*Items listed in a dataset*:
● ● ●

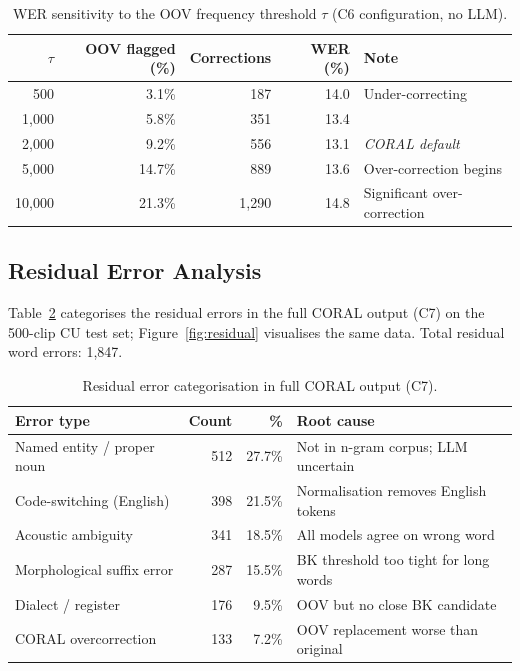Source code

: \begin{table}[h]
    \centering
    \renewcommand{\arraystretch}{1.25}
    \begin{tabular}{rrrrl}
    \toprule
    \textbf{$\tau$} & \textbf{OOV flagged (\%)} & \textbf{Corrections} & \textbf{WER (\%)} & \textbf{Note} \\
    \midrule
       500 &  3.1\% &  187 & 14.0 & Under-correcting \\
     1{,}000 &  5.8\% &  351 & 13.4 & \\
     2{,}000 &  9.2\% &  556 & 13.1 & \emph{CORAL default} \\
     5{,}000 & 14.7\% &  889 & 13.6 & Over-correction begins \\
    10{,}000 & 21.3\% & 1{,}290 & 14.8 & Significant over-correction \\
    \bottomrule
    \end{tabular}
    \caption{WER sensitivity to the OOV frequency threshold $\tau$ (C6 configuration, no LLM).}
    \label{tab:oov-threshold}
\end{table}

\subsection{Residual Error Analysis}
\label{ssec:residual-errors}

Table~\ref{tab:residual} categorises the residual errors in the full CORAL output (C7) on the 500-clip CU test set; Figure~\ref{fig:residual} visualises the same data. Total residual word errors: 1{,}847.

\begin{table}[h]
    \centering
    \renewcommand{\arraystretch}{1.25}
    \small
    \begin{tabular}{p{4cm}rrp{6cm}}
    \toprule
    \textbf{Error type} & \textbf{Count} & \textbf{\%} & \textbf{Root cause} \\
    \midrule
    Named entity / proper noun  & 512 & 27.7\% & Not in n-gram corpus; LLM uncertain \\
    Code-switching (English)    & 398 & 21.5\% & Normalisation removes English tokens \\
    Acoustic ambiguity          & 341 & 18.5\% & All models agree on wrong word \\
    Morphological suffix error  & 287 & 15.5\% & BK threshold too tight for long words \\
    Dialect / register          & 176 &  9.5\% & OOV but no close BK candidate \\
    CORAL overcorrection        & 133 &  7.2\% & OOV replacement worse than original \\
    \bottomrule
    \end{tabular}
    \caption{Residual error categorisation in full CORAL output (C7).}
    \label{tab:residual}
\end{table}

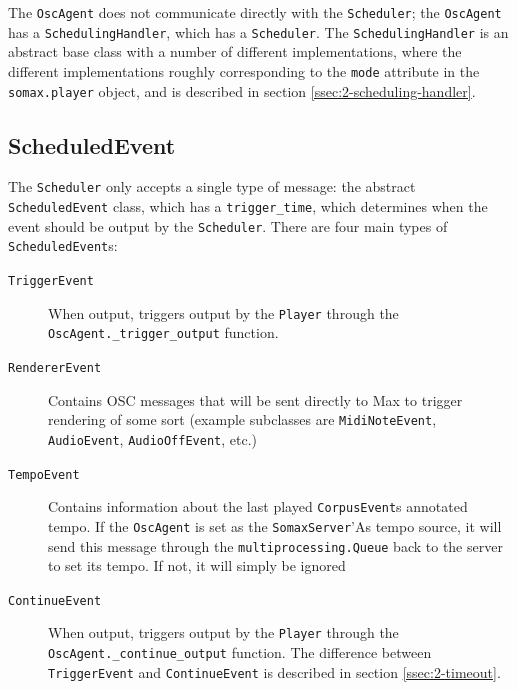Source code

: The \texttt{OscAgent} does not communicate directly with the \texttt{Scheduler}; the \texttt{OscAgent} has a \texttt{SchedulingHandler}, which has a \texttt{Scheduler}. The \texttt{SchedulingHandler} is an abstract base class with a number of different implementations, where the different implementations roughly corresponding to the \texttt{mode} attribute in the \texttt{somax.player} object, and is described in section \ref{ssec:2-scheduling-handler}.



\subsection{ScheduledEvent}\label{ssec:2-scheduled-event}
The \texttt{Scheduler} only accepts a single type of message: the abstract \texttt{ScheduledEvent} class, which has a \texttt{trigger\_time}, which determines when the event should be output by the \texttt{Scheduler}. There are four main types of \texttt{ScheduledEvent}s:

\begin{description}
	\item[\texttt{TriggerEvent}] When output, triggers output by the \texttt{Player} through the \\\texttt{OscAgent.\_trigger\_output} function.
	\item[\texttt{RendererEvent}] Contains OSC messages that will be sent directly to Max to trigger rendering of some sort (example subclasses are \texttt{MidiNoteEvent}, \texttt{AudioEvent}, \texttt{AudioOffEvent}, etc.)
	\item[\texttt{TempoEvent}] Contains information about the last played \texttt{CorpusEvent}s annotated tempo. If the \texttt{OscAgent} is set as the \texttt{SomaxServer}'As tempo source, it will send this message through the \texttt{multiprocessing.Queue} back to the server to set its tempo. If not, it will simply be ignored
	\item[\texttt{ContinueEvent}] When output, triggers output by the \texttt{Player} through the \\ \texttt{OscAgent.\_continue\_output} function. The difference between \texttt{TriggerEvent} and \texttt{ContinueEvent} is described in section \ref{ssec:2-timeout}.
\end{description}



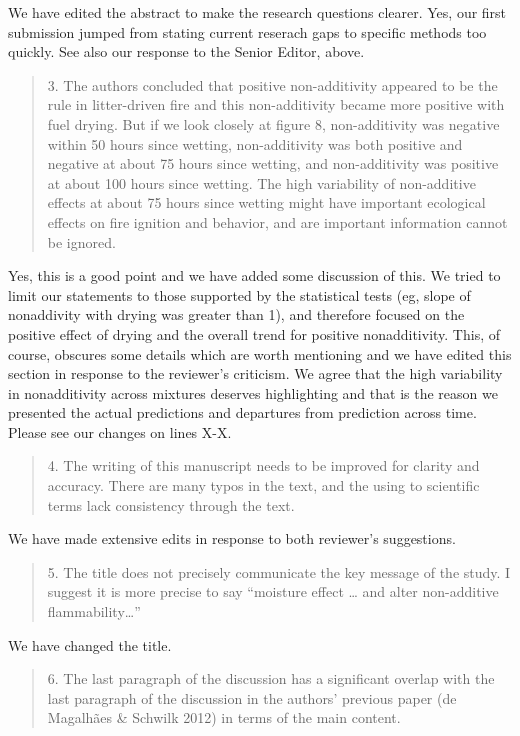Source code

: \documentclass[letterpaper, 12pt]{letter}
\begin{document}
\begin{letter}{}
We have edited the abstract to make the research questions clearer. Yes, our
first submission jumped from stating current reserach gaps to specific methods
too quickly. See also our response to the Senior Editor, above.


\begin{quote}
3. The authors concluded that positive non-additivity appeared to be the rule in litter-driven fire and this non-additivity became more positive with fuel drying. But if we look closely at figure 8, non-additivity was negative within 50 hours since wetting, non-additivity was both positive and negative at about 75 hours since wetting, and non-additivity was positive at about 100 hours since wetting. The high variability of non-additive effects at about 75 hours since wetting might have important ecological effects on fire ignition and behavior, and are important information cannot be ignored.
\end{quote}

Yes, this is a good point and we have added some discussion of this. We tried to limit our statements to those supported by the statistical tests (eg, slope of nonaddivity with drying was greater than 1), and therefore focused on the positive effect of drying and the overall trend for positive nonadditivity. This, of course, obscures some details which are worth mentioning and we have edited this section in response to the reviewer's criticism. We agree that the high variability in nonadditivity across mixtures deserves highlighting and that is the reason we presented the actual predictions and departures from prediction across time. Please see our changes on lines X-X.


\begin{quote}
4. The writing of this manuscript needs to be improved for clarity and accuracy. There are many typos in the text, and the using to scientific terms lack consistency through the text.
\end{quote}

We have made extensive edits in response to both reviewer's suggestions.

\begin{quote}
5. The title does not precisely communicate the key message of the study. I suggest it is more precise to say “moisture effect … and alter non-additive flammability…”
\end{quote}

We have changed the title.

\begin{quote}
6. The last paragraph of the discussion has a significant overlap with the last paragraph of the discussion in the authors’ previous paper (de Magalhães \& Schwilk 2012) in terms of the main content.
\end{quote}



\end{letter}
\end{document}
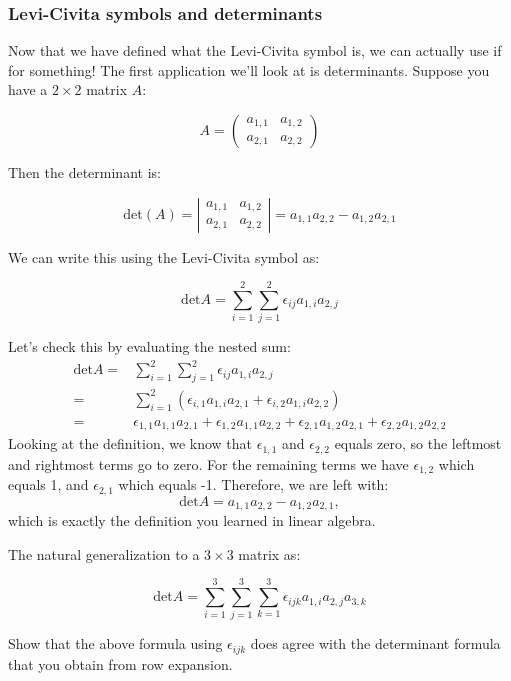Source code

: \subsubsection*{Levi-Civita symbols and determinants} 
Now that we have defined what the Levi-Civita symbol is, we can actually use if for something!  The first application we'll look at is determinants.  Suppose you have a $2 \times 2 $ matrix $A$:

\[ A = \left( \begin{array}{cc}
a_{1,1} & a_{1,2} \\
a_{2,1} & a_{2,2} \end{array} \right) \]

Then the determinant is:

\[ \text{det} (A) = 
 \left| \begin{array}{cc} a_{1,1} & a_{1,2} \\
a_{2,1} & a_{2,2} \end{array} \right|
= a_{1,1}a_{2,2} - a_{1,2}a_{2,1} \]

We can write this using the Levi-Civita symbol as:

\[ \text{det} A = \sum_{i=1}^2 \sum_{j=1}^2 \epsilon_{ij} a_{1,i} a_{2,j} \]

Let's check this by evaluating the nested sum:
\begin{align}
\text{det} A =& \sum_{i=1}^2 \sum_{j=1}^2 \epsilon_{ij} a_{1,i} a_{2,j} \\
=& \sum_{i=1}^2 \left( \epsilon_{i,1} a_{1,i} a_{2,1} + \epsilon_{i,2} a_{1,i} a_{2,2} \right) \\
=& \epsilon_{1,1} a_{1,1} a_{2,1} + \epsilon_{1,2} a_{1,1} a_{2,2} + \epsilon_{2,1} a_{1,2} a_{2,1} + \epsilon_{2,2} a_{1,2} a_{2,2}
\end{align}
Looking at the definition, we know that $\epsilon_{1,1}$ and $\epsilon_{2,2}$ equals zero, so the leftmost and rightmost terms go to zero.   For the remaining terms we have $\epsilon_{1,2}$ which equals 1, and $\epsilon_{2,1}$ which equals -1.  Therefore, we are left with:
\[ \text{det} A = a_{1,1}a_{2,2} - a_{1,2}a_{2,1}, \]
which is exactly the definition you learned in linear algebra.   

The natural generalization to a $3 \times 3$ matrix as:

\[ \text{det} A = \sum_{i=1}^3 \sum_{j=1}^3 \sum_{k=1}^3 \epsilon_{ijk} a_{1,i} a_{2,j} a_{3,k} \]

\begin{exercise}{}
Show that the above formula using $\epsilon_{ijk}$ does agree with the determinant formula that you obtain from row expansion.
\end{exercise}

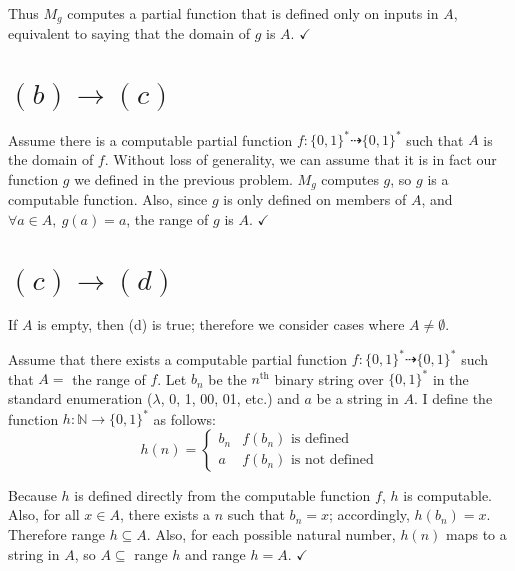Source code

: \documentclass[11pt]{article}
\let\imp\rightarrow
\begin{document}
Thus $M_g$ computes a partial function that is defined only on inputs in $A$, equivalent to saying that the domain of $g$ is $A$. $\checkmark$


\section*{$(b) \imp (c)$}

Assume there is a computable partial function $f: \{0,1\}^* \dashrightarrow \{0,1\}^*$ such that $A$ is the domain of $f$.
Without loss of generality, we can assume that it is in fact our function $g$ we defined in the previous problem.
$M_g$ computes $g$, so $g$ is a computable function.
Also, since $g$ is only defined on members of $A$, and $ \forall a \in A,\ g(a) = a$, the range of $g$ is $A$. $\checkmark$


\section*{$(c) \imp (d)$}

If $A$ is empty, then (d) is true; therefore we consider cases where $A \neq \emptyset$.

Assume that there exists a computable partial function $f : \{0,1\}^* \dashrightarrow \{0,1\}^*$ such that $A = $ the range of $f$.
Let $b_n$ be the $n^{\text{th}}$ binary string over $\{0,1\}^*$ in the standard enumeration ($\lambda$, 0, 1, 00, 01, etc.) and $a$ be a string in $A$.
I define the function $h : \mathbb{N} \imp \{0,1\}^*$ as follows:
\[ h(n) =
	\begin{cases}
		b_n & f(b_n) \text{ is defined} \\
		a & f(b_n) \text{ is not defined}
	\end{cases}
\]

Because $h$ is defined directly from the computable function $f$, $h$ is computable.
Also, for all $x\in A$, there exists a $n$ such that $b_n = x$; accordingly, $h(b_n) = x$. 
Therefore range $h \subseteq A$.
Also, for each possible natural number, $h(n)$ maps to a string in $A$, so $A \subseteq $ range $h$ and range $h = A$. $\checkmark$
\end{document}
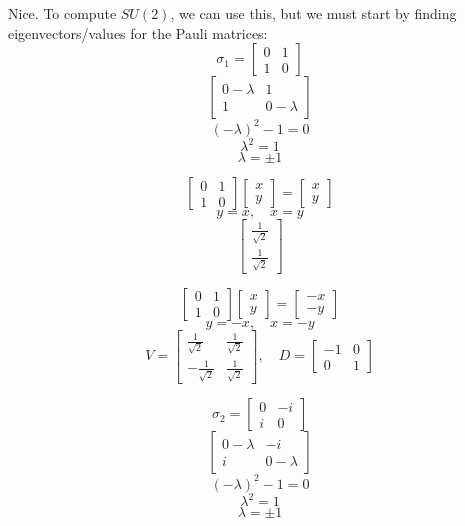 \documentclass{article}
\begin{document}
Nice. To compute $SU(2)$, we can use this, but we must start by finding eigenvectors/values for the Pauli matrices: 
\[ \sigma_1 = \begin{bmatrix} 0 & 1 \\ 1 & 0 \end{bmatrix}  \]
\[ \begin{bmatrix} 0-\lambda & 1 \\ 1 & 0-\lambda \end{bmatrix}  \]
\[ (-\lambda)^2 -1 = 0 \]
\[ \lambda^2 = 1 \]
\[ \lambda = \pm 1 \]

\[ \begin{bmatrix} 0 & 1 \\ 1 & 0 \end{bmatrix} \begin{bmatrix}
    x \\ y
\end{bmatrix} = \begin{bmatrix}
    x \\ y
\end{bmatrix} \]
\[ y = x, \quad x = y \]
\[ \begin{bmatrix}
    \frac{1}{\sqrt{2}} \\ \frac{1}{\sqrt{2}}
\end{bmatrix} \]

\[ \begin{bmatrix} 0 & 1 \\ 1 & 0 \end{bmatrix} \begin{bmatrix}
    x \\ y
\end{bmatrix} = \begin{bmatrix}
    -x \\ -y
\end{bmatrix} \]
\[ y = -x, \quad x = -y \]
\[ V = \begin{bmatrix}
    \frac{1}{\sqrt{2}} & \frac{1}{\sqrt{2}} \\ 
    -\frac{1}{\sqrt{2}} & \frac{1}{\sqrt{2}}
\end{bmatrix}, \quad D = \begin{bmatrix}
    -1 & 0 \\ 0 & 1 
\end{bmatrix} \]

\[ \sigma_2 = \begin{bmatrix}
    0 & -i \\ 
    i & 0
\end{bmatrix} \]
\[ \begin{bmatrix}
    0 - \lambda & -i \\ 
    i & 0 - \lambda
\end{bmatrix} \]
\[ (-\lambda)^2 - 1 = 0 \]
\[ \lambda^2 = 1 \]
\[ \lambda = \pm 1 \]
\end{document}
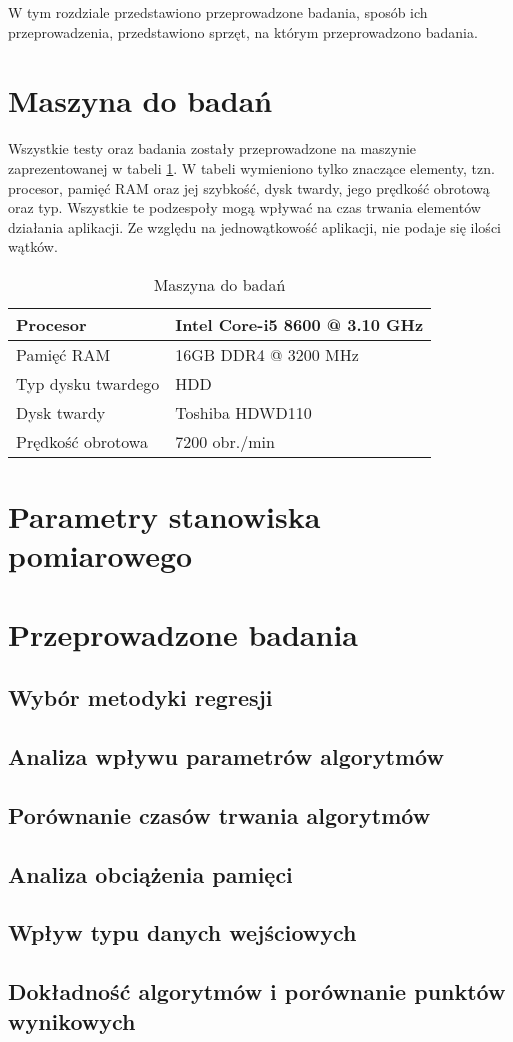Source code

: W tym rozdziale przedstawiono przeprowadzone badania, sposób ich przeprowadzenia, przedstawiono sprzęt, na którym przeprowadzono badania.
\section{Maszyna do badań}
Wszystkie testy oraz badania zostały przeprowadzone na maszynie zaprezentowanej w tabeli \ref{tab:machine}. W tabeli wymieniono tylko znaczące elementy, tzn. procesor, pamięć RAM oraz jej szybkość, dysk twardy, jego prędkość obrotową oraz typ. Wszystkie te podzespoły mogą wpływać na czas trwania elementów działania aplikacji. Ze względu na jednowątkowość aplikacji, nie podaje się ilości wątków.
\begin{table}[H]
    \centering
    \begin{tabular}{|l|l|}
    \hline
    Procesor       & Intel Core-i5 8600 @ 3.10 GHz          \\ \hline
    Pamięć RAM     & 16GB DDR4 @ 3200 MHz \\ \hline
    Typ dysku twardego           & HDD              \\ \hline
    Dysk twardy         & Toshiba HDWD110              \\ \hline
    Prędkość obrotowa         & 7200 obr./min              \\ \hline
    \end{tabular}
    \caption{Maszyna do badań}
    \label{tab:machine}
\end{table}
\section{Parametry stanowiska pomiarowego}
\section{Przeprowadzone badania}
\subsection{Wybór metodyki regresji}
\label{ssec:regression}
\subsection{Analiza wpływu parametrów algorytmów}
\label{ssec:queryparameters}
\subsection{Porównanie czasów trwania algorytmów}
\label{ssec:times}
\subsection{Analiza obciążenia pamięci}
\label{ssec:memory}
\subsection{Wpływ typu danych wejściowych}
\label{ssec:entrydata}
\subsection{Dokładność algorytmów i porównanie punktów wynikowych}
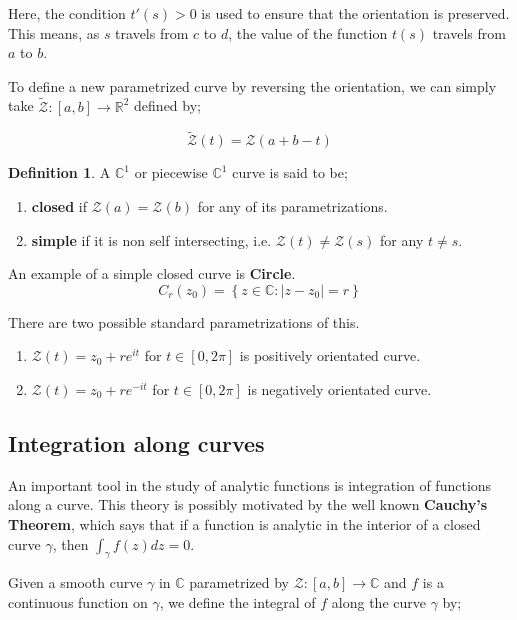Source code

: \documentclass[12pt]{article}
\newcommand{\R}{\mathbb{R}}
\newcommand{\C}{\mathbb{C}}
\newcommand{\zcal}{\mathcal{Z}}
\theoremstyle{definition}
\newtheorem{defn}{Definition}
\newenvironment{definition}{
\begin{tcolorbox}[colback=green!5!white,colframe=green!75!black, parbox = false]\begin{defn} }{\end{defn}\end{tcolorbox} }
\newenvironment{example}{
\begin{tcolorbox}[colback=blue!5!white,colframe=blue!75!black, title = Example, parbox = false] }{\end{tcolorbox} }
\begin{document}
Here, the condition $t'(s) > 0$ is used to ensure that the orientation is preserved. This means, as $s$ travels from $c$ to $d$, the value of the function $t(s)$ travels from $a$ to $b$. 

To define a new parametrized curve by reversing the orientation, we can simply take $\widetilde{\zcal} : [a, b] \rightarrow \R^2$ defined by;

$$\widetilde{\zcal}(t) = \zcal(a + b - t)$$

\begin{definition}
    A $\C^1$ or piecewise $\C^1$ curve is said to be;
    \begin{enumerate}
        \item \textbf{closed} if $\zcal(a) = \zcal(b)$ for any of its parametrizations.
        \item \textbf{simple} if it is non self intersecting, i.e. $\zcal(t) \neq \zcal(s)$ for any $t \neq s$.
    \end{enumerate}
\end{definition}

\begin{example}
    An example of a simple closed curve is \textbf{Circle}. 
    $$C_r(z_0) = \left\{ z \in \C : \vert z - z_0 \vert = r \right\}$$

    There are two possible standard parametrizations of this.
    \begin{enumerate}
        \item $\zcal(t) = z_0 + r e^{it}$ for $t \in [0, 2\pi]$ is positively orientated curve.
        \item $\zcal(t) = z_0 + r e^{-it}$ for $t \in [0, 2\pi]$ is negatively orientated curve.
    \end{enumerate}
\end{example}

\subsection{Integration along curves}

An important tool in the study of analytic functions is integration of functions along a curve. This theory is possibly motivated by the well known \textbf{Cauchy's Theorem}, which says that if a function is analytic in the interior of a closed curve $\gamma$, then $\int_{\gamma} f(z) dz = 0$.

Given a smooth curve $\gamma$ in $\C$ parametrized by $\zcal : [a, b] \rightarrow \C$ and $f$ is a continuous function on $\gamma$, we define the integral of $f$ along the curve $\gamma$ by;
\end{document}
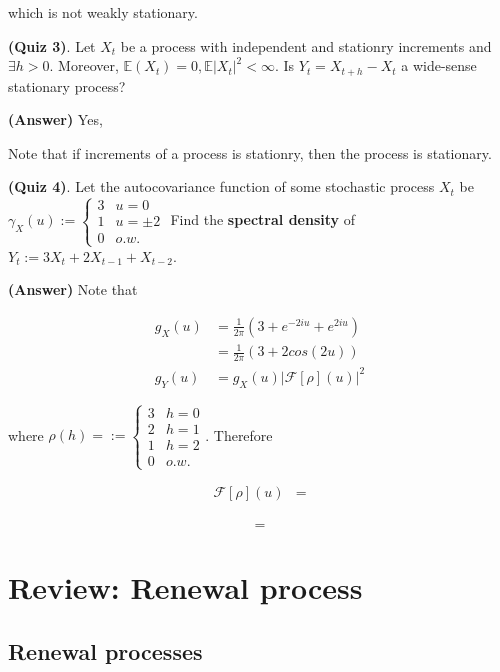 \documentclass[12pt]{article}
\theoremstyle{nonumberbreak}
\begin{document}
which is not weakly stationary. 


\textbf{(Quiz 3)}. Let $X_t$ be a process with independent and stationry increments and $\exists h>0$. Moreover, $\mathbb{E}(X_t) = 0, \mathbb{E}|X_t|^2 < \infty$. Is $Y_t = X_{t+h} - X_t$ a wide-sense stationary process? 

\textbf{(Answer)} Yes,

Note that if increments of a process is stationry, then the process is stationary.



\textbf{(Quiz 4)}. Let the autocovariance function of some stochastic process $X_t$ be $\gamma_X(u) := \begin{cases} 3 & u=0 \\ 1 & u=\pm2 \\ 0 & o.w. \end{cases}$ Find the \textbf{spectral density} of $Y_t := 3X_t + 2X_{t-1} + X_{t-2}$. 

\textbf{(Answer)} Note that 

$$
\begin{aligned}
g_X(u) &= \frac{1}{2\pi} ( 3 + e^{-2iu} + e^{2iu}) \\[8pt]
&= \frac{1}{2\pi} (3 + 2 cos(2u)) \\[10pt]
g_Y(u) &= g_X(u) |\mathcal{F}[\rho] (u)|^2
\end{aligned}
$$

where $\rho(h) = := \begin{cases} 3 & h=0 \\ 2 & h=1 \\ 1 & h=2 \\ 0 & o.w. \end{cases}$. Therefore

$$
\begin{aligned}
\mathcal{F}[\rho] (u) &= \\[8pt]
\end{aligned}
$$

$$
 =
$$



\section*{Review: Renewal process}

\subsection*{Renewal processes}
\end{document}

● ● ●

*TASK STATEMENT*: If a line in the records above has the word "authors", copy it.

*WRITTEN RESPONSE*:
3. The authors concluded that positive non-additivity appeared to be the rule in litter-driven fire and this non-additivity became more positive with fuel drying. But if we look closely at figure 8, non-additivity was negative within 50 hours since wetting, non-additivity was both positive and negative at about 75 hours since wetting, and non-additivity was positive at about 100 hours since wetting. The high variability of non-additive effects at about 75 hours since wetting might have important ecological effects on fire ignition and behavior, and are important information cannot be ignored.
6. The last paragraph of the discussion has a significant overlap with the last paragraph of the discussion in the authors’ previous paper (de Magalhães \& Schwilk 2012) in terms of the main content.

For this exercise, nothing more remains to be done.